**Prompt**
Report how many lines of the following entries include the string "jetton"; respond with the number alone.

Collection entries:
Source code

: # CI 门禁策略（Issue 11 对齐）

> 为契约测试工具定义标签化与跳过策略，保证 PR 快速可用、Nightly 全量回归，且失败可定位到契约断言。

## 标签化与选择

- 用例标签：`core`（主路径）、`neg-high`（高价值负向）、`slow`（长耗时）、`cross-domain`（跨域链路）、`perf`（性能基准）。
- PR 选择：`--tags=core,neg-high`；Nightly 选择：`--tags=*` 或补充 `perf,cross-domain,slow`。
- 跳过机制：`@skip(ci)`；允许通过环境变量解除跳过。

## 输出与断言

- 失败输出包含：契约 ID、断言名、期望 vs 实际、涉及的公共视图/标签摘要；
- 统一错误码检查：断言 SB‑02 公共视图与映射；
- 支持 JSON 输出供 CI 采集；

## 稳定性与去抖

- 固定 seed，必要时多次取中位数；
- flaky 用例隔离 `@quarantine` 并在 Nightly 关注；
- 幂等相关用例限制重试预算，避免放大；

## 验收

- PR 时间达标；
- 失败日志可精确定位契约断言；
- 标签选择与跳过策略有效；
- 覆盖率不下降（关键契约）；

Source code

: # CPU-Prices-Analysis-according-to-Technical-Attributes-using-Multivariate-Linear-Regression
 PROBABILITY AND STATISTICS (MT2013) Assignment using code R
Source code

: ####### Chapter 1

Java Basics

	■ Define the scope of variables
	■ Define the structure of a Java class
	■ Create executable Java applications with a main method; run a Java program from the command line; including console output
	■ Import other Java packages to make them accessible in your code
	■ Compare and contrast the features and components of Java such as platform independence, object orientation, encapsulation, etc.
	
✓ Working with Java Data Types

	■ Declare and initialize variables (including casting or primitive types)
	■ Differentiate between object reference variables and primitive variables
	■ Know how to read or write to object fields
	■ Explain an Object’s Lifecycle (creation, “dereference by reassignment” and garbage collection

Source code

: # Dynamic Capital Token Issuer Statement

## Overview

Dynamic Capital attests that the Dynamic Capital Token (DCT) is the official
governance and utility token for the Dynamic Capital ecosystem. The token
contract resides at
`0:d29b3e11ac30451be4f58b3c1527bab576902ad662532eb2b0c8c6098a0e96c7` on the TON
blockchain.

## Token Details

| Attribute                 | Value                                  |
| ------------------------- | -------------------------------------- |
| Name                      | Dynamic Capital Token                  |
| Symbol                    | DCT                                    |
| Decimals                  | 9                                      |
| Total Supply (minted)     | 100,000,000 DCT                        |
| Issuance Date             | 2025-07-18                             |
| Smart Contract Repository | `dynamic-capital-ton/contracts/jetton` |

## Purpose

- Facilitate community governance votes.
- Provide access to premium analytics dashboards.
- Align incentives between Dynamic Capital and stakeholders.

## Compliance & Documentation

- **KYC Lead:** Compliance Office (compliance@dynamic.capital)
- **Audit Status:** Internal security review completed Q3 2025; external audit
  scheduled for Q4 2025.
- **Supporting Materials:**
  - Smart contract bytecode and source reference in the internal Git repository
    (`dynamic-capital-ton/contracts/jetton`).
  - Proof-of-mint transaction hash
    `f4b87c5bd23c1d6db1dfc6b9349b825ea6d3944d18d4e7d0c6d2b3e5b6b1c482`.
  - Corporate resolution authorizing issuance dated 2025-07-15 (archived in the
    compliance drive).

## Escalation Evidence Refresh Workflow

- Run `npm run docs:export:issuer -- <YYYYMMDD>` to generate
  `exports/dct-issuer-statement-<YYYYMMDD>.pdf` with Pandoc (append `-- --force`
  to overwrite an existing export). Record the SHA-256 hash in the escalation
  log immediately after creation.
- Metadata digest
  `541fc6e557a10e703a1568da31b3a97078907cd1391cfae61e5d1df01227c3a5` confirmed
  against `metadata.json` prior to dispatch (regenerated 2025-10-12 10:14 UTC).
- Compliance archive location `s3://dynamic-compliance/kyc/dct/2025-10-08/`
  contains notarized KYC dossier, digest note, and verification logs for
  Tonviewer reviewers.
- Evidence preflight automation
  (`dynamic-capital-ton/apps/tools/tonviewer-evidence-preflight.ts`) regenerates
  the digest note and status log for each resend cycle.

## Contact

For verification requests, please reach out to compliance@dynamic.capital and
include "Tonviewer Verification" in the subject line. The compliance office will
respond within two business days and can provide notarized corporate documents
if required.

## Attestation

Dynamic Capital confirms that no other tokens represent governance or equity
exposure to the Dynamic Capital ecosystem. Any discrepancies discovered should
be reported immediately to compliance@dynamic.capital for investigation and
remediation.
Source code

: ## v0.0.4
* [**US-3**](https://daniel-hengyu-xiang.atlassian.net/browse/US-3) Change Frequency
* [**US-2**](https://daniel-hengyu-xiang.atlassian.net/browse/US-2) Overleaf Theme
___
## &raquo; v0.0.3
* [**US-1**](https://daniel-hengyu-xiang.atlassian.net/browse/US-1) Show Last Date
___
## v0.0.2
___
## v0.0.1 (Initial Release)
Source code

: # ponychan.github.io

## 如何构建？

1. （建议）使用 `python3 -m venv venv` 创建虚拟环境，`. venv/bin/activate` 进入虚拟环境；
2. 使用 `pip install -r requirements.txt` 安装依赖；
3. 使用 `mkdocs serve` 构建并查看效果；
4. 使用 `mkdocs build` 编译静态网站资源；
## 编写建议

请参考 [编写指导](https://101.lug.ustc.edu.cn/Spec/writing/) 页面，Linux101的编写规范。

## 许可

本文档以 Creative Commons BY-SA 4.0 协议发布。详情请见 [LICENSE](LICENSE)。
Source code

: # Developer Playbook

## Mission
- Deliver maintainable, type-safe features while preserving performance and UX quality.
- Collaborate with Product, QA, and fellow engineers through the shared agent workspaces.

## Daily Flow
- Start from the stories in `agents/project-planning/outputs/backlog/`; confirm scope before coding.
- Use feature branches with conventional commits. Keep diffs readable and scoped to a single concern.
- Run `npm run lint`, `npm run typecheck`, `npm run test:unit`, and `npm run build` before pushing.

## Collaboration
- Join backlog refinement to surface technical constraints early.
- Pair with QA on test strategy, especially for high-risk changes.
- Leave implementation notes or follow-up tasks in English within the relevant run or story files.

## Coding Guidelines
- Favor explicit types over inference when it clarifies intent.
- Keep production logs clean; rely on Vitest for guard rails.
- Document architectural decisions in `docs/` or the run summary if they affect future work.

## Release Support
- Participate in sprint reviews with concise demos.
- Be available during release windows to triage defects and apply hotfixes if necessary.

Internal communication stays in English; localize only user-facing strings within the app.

**Completed exercise**
2